TL;DR
This paper introduces RC-Explainer, a reinforcement learning-based method for generating faithful and concise explanations for GNNs by modeling the explanation process as a sequential decision task that considers edge dependencies.
Contribution
It proposes a novel reinforcement learning framework that captures edge dependencies and coalition effects, improving the faithfulness and effectiveness of GNN explanations.
Findings
Outperforms state-of-the-art methods in accuracy and contrastivity
Produces more faithful and concise explanations
Passes sanity checks and visual inspections
Abstract
Explainability is crucial for probing graph neural networks (GNNs), answering questions like "Why the GNN model makes a certain prediction?". Feature attribution is a prevalent technique of highlighting the explanatory subgraph in the input graph, which plausibly leads the GNN model to make its prediction.

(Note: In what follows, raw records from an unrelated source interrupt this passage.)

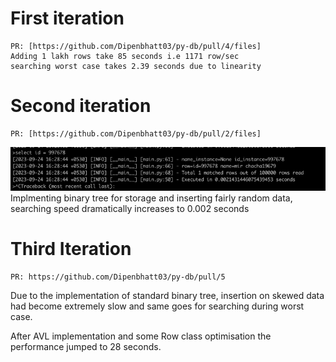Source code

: # First iteration

    PR: [https://github.com/Dipenbhatt03/py-db/pull/4/files]
    Adding 1 lakh rows take 85 seconds i.e 1171 row/sec
    searching worst case takes 2.39 seconds due to linearity

# Second iteration

    PR: [https://github.com/Dipenbhatt03/py-db/pull/2/files]

![img.png](img.png)
Implmenting binary tree for storage and inserting fairly
random data, searching speed dramatically increases
to 0.002 seconds

# Third Iteration

    PR: https://github.com/Dipenbhatt03/py-db/pull/5    

Due to the implementation of standard binary tree, insertion on skewed data had become
extremely slow and same goes for searching during worst case.

After AVL implementation and some Row class optimisation the performance jumped to 28 seconds.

Various attribution methods exploit gradient-like or attention scores as the attributions of edges, then select the salient edges with top attribution scores as the explanation. However, most of these works make an untenable assumption - the selected edges are linearly independent - thus leaving the dependencies among edges largely unexplored, especially their coalition effect. We demonstrate unambiguous drawbacks of this assumption - making the explanatory subgraph unfaithful and verbose. To address this challenge, we propose a reinforcement learning agent, Reinforced Causal…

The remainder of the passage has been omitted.